## INFORMATION
- Opening Delimiter -
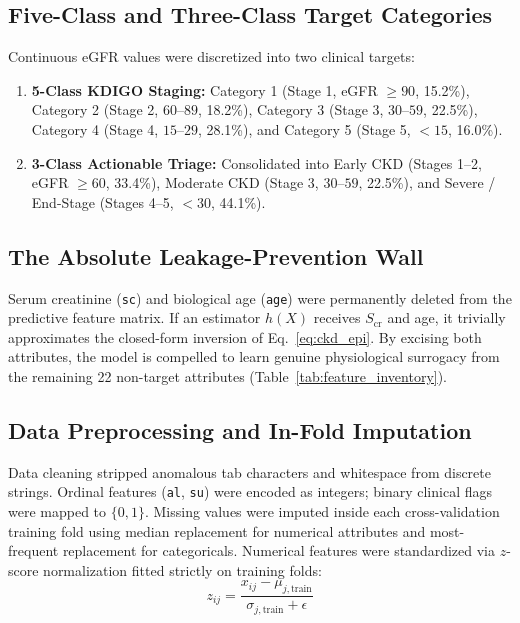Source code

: \documentclass[10pt,conference]{IEEEtran}
\begin{document}
\subsection{Five-Class and Three-Class Target Categories}
Continuous eGFR values were discretized into two clinical targets:
\begin{enumerate}
    \item \textbf{5-Class KDIGO Staging:} Category 1 (Stage 1, eGFR $\ge 90$, 15.2\%), Category 2 (Stage 2, $60$--$89$, 18.2\%), Category 3 (Stage 3, $30$--$59$, 22.5\%), Category 4 (Stage 4, $15$--$29$, 28.1\%), and Category 5 (Stage 5, $< 15$, 16.0\%).
    \item \textbf{3-Class Actionable Triage:} Consolidated into Early CKD (Stages 1--2, eGFR $\ge 60$, 33.4\%), Moderate CKD (Stage 3, $30$--$59$, 22.5\%), and Severe / End-Stage (Stages 4--5, $< 30$, 44.1\%).
\end{enumerate}

\subsection{The Absolute Leakage-Prevention Wall}
Serum creatinine (\texttt{sc}) and biological age (\texttt{age}) were permanently deleted from the predictive feature matrix. If an estimator $h(X)$ receives $S_{\text{cr}}$ and age, it trivially approximates the closed-form inversion of Eq.~\eqref{eq:ckd_epi}. By excising both attributes, the model is compelled to learn genuine physiological surrogacy from the remaining 22 non-target attributes (Table~\ref{tab:feature_inventory}).

\subsection{Data Preprocessing and In-Fold Imputation}
Data cleaning stripped anomalous tab characters and whitespace from discrete strings. Ordinal features (\texttt{al}, \texttt{su}) were encoded as integers; binary clinical flags were mapped to $\{0, 1\}$. Missing values were imputed inside each cross-validation training fold using median replacement for numerical attributes and most-frequent replacement for categoricals. Numerical features were standardized via $z$-score normalization fitted strictly on training folds:
\begin{equation}
z_{ij} = \frac{x_{ij} - \mu_{j,\text{train}}}{\sigma_{j,\text{train}} + \epsilon}
\end{equation}
\end{document}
- Closing Delimiter -
## THE TASK
Please output every entry exactly as written, apart from the pictures.

## SOLUTION TO THE PROBLEM
Source code

: \documentclass[10pt,conference]{IEEEtran}
\begin{document}
\subsection{Five-Class and Three-Class Target Categories}
Continuous eGFR values were discretized into two clinical targets:
\begin{enumerate}
    \item \textbf{5-Class KDIGO Staging:} Category 1 (Stage 1, eGFR $\ge 90$, 15.2\%), Category 2 (Stage 2, $60$--$89$, 18.2\%), Category 3 (Stage 3, $30$--$59$, 22.5\%), Category 4 (Stage 4, $15$--$29$, 28.1\%), and Category 5 (Stage 5, $< 15$, 16.0\%).
    \item \textbf{3-Class Actionable Triage:} Consolidated into Early CKD (Stages 1--2, eGFR $\ge 60$, 33.4\%), Moderate CKD (Stage 3, $30$--$59$, 22.5\%), and Severe / End-Stage (Stages 4--5, $< 30$, 44.1\%).
\end{enumerate}

\subsection{The Absolute Leakage-Prevention Wall}
Serum creatinine (\texttt{sc}) and biological age (\texttt{age}) were permanently deleted from the predictive feature matrix. If an estimator $h(X)$ receives $S_{\text{cr}}$ and age, it trivially approximates the closed-form inversion of Eq.~\eqref{eq:ckd_epi}. By excising both attributes, the model is compelled to learn genuine physiological surrogacy from the remaining 22 non-target attributes (Table~\ref{tab:feature_inventory}).

\subsection{Data Preprocessing and In-Fold Imputation}
Data cleaning stripped anomalous tab characters and whitespace from discrete strings. Ordinal features (\texttt{al}, \texttt{su}) were encoded as integers; binary clinical flags were mapped to $\{0, 1\}$. Missing values were imputed inside each cross-validation training fold using median replacement for numerical attributes and most-frequent replacement for categoricals. Numerical features were standardized via $z$-score normalization fitted strictly on training folds:
\begin{equation}
z_{ij} = \frac{x_{ij} - \mu_{j,\text{train}}}{\sigma_{j,\text{train}} + \epsilon}
\end{equation}
\end{document}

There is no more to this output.